→ **Requirement**
Copy the entries without a single change. Pictures should be dropped.

→ **Saved entries**
════════════════════

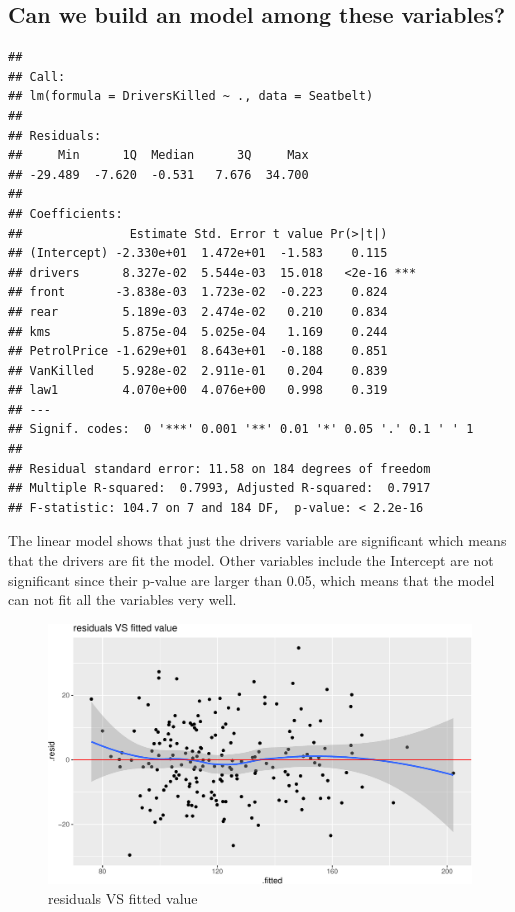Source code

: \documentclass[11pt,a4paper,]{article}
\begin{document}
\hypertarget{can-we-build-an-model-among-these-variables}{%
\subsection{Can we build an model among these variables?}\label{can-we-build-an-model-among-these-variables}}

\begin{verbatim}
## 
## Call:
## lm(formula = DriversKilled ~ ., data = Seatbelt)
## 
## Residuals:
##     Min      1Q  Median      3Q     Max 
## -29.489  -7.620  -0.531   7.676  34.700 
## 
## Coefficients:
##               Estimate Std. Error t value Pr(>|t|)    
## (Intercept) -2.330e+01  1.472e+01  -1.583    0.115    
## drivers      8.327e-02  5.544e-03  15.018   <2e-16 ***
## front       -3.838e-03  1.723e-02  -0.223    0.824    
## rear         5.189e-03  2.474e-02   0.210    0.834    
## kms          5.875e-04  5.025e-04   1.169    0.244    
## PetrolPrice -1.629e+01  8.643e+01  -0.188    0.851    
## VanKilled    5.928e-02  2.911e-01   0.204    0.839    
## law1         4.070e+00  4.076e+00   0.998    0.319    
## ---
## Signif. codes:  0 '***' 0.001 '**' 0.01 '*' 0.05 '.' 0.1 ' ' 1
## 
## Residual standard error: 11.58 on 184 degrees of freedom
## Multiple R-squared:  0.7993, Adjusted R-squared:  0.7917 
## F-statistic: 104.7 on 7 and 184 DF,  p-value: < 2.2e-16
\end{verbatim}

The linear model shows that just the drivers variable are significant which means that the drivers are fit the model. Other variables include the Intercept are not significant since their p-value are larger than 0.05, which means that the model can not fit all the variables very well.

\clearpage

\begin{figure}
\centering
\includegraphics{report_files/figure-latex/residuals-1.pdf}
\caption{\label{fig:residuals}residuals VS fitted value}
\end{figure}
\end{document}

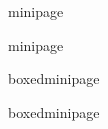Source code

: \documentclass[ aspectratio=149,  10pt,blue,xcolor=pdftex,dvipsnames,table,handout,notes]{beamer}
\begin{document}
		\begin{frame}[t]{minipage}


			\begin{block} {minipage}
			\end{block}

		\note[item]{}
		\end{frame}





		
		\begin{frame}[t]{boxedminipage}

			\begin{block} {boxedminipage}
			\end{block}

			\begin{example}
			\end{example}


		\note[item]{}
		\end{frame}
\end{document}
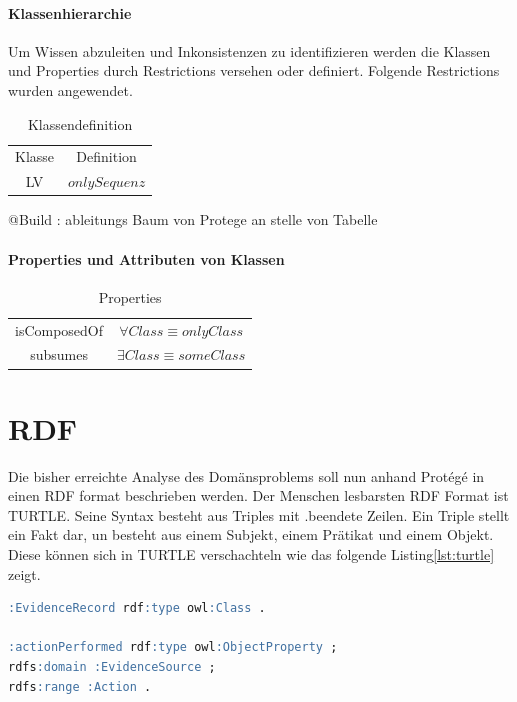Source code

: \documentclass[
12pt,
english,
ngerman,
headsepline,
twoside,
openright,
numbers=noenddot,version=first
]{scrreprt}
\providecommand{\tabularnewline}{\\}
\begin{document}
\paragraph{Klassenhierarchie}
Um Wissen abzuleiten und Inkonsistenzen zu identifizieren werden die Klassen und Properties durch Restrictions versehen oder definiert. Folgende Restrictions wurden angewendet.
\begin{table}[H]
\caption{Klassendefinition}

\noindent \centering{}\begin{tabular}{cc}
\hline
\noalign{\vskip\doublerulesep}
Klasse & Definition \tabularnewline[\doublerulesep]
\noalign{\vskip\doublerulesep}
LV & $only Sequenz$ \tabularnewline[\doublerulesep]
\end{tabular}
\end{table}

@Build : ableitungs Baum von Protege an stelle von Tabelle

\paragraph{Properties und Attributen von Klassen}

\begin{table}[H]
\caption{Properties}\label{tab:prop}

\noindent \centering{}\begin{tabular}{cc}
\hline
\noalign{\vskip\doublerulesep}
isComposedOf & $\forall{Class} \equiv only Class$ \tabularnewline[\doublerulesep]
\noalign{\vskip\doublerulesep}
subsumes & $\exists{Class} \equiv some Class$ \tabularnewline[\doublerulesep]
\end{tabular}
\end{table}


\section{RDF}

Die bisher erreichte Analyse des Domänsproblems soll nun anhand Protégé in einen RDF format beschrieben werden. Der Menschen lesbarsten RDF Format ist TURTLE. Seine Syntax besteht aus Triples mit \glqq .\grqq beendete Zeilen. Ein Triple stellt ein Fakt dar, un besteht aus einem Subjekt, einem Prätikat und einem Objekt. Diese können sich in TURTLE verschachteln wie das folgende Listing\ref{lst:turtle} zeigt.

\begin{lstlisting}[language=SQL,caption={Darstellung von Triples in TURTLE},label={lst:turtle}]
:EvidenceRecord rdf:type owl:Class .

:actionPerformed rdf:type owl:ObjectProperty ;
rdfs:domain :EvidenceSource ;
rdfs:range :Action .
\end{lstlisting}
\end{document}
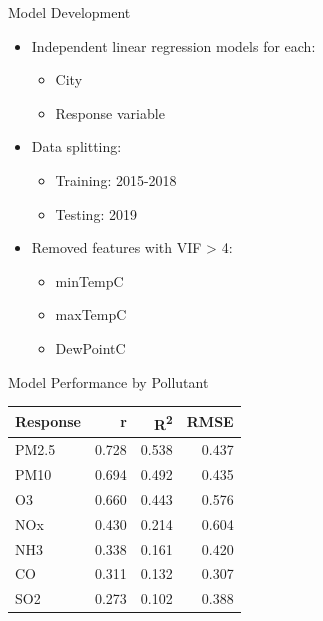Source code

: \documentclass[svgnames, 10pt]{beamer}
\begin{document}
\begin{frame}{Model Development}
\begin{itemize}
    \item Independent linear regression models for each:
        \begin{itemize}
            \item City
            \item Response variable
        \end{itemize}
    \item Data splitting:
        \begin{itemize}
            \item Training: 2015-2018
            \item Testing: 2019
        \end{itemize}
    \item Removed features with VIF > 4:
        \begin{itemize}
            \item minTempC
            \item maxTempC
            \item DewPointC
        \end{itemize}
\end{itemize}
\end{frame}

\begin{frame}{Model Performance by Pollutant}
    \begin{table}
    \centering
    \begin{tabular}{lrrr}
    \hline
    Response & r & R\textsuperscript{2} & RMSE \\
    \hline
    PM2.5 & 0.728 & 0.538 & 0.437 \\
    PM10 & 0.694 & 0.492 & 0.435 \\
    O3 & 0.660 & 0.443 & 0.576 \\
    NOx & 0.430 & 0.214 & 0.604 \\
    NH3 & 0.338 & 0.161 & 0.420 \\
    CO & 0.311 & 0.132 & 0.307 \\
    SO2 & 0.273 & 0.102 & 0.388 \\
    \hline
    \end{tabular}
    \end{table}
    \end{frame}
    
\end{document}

════════════════════

→ **Answer to this task**
Source code

: \documentclass[11pt,a4paper,]{article}
\begin{document}
\hypertarget{can-we-build-an-model-among-these-variables}{%
\subsection{Can we build an model among these variables?}\label{can-we-build-an-model-among-these-variables}}

\begin{verbatim}
## 
## Call:
## lm(formula = DriversKilled ~ ., data = Seatbelt)
## 
## Residuals:
##     Min      1Q  Median      3Q     Max 
## -29.489  -7.620  -0.531   7.676  34.700 
## 
## Coefficients:
##               Estimate Std. Error t value Pr(>|t|)    
## (Intercept) -2.330e+01  1.472e+01  -1.583    0.115    
## drivers      8.327e-02  5.544e-03  15.018   <2e-16 ***
## front       -3.838e-03  1.723e-02  -0.223    0.824    
## rear         5.189e-03  2.474e-02   0.210    0.834    
## kms          5.875e-04  5.025e-04   1.169    0.244    
## PetrolPrice -1.629e+01  8.643e+01  -0.188    0.851    
## VanKilled    5.928e-02  2.911e-01   0.204    0.839    
## law1         4.070e+00  4.076e+00   0.998    0.319    
## ---
## Signif. codes:  0 '***' 0.001 '**' 0.01 '*' 0.05 '.' 0.1 ' ' 1
## 
## Residual standard error: 11.58 on 184 degrees of freedom
## Multiple R-squared:  0.7993, Adjusted R-squared:  0.7917 
## F-statistic: 104.7 on 7 and 184 DF,  p-value: < 2.2e-16
\end{verbatim}

The linear model shows that just the drivers variable are significant which means that the drivers are fit the model. Other variables include the Intercept are not significant since their p-value are larger than 0.05, which means that the model can not fit all the variables very well.

\clearpage

\begin{figure}
\centering
\includegraphics{report_files/figure-latex/residuals-1.pdf}
\caption{\label{fig:residuals}residuals VS fitted value}
\end{figure}
\end{document}

Source code

: \documentclass[ aspectratio=149,  10pt,blue,xcolor=pdftex,dvipsnames,table,handout,notes]{beamer}
\begin{document}
		\begin{frame}[t]{minipage}


			\begin{block} {minipage}
			\end{block}

		\note[item]{}
		\end{frame}





		
		\begin{frame}[t]{boxedminipage}

			\begin{block} {boxedminipage}
			\end{block}

			\begin{example}
			\end{example}


		\note[item]{}
		\end{frame}
\end{document}
Source code

: \documentclass[
12pt,
english,
ngerman,
headsepline,
twoside,
openright,
numbers=noenddot,version=first
]{scrreprt}
\providecommand{\tabularnewline}{\\}
\begin{document}
\paragraph{Klassenhierarchie}
Um Wissen abzuleiten und Inkonsistenzen zu identifizieren werden die Klassen und Properties durch Restrictions versehen oder definiert. Folgende Restrictions wurden angewendet.
\begin{table}[H]
\caption{Klassendefinition}

\noindent \centering{}\begin{tabular}{cc}
\hline
\noalign{\vskip\doublerulesep}
Klasse & Definition \tabularnewline[\doublerulesep]
\noalign{\vskip\doublerulesep}
LV & $only Sequenz$ \tabularnewline[\doublerulesep]
\end{tabular}
\end{table}

@Build : ableitungs Baum von Protege an stelle von Tabelle

\paragraph{Properties und Attributen von Klassen}

\begin{table}[H]
\caption{Properties}\label{tab:prop}

\noindent \centering{}\begin{tabular}{cc}
\hline
\noalign{\vskip\doublerulesep}
isComposedOf & $\forall{Class} \equiv only Class$ \tabularnewline[\doublerulesep]
\noalign{\vskip\doublerulesep}
subsumes & $\exists{Class} \equiv some Class$ \tabularnewline[\doublerulesep]
\end{tabular}
\end{table}


\section{RDF}

Die bisher erreichte Analyse des Domänsproblems soll nun anhand Protégé in einen RDF format beschrieben werden. Der Menschen lesbarsten RDF Format ist TURTLE. Seine Syntax besteht aus Triples mit \glqq .\grqq beendete Zeilen. Ein Triple stellt ein Fakt dar, un besteht aus einem Subjekt, einem Prätikat und einem Objekt. Diese können sich in TURTLE verschachteln wie das folgende Listing\ref{lst:turtle} zeigt.

\begin{lstlisting}[language=SQL,caption={Darstellung von Triples in TURTLE},label={lst:turtle}]
:EvidenceRecord rdf:type owl:Class .

:actionPerformed rdf:type owl:ObjectProperty ;
rdfs:domain :EvidenceSource ;
rdfs:range :Action .
\end{lstlisting}
\end{document}
Source code

: \documentclass[svgnames, 10pt]{beamer}
\begin{document}
\begin{frame}{Model Development}
\begin{itemize}
    \item Independent linear regression models for each:
        \begin{itemize}
            \item City
            \item Response variable
        \end{itemize}
    \item Data splitting:
        \begin{itemize}
            \item Training: 2015-2018
            \item Testing: 2019
        \end{itemize}
    \item Removed features with VIF > 4:
        \begin{itemize}
            \item minTempC
            \item maxTempC
            \item DewPointC
        \end{itemize}
\end{itemize}
\end{frame}

\begin{frame}{Model Performance by Pollutant}
    \begin{table}
    \centering
    \begin{tabular}{lrrr}
    \hline
    Response & r & R\textsuperscript{2} & RMSE \\
    \hline
    PM2.5 & 0.728 & 0.538 & 0.437 \\
    PM10 & 0.694 & 0.492 & 0.435 \\
    O3 & 0.660 & 0.443 & 0.576 \\
    NOx & 0.430 & 0.214 & 0.604 \\
    NH3 & 0.338 & 0.161 & 0.420 \\
    CO & 0.311 & 0.132 & 0.307 \\
    SO2 & 0.273 & 0.102 & 0.388 \\
    \hline
    \end{tabular}
    \end{table}
    \end{frame}
    
\end{document}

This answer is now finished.